Getting the pre-requisites in order

We started with the vanilla alestic Ubuntu 9.04 Jaunty 64Bit Server AMI: ami-5b46a732 and instantiated 6 High CPU Large Instances. You really want as much memory and cores as you can get. You can do the following by hand or combine it with the shell scripting described below in the section Installing Hadoop and HBase.

apt-get update
apt-get upgrade

Then added via apt-get install:

apt-get install sun-java6-jdk

Downloading Hadoop and HBase

You can use the production Hadoop 0.20.0 release. You can find them at the mirrors at http://www.apache.org/dyn/closer.cgi/hadoop/core/. The examples show from one mirror:

wget http://mirror.cloudera.com/apache/hadoop/core/hadoop-0.20.0/hadoop-0.20.0.tar.gz

You can download the HBase 0.20.0 Release Candidate 3 in a prebuilt form from http://people.apache.org/~stack/hbase-0.20.0-candidate-3/ (You can get the source out of Version Control:http://hadoop.apache.org/hbase/version_control.html but  you'll have to figure out how to build it.)

wget http://people.apache.org/~stack/hbase-0.20.0-candidate-3/hbase-0.20.0.tar.gz

Installing Hadoop and HBase

Assuming that you are running in your home directory on the master server and that the target for the versioned packages is in /mnt/pkgs and that there will be a link in /mnt for the path to the home for hadoop and hbase:

You can do a some simple scripting to do the following on all the nodes at once:

Create a file named servers with the list of the fully qualified domain names of all your servers including “localhost” for the master and call the file “servers”.

Make sure you can ssh to all the servers from the master.
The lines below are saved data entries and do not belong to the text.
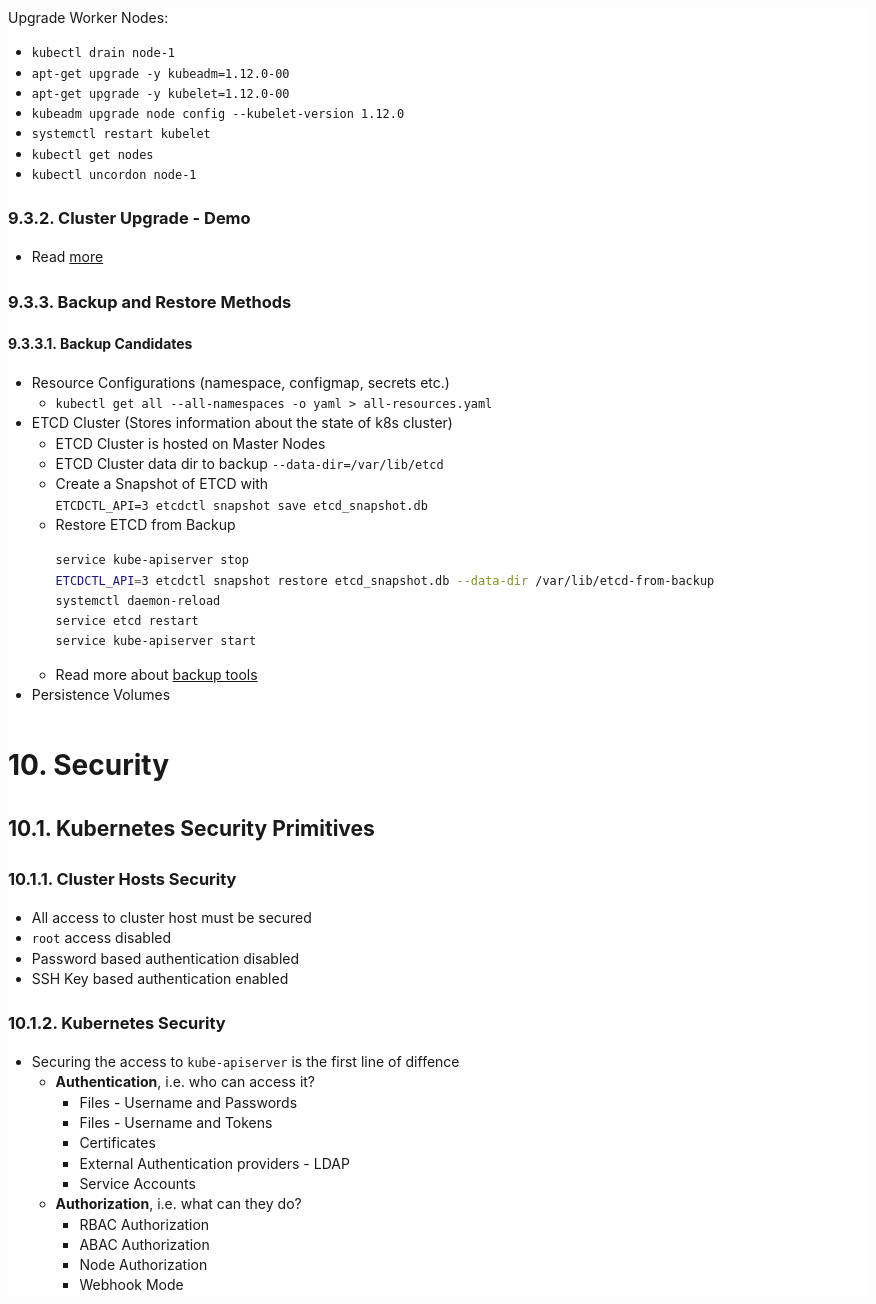 Upgrade Worker Nodes:
- `kubectl drain node-1`
- `apt-get upgrade -y kubeadm=1.12.0-00` 
- `apt-get upgrade -y kubelet=1.12.0-00`
- `kubeadm upgrade node config --kubelet-version 1.12.0`
- `systemctl restart kubelet`
- `kubectl get nodes`
- `kubectl uncordon node-1`

### 9.3.2. Cluster Upgrade - Demo

- Read [more](https://kubernetes.io/docs/tasks/administer-cluster/kubeadm/kubeadm-upgrade/)

### 9.3.3. Backup and Restore Methods

#### 9.3.3.1. Backup Candidates

- Resource Configurations (namespace, configmap, secrets etc.)
  - `kubectl get all --all-namespaces -o yaml > all-resources.yaml`
- ETCD Cluster (Stores information about the state of k8s cluster)
  - ETCD Cluster is hosted on Master Nodes
  - ETCD Cluster data dir to backup `--data-dir=/var/lib/etcd`
  - Create a Snapshot of ETCD with  
    `ETCDCTL_API=3 etcdctl snapshot save etcd_snapshot.db`
  - Restore ETCD from Backup  
    ```sh
    service kube-apiserver stop
    ETCDCTL_API=3 etcdctl snapshot restore etcd_snapshot.db --data-dir /var/lib/etcd-from-backup
    systemctl daemon-reload
    service etcd restart
    service kube-apiserver start
    ```
  - Read more about [backup tools](https://velero.io/docs/v1.15/)
- Persistence Volumes


# 10. Security

## 10.1. Kubernetes Security Primitives

### 10.1.1. Cluster Hosts Security

- All access to cluster host must be secured
- `root` access disabled
- Password based authentication disabled
- SSH Key based authentication enabled

### 10.1.2. Kubernetes Security

- Securing the access to `kube-apiserver` is the first line of diffence
  - **Authentication**, i.e. who can access it?
    - Files - Username and Passwords
    - Files - Username and Tokens
    - Certificates
    - External Authentication providers - LDAP
    - Service Accounts
  - **Authorization**, i.e. what can they do?
    - RBAC Authorization
    - ABAC Authorization
    - Node Authorization
    - Webhook Mode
Ideally you are using ssh keys. On master:

ssh-keygen -t dsa -P '' -f ~/.ssh/id_dsa
cat ~/.ssh/id_dsa.pub >> ~/.ssh/authorized_keys

On each of your region servers make sure that the id_dsa.pub is also in their authorized_keys (don’t delete any other keys you have in the authorized keys!)

Now with a bit of shell command line scripting you can install on all your servers at once:

for host in `cat servers`
 do
 echo $host
 ssh $host 'apt-get update; apt-get upgrade; apt-get install sun-java6-jdk'
 scp ~/hadoop-0.20.0.tar.gz ~/hbase-0.20.0.tar.gz $host:
 ssh $host 'mkdir -p /mnt/pkgs; cd /mnt/pkgs; tar xzf ~/hadoop-0.20.0.tar.gz; tar xzf ~/hbase-0.20.0.tar.gz; ln -s /mnt/pkgs/hadoop-0.20.0 /mnt/hadoop; ln -s /mnt/pkgs/hbase-0.20.0 /mnt/hbase'
done

Use Amazon Private DNS Names in Config files

So far I have found that its best to use the Amazon Private DNS names in the hadoop and hbase config files. It looks like HBase uses the system hostname to determine various things at runtime. Thie is always the Private DNS name. It also means that its difficult to use the Web GUI interfaces to HBase from outside of the Amazon Cloud. I set up a “desktop” version of Ubuntu that is running in the Amazon Cloud that I VNC (or NX) into and use its browser to view the Web Interface.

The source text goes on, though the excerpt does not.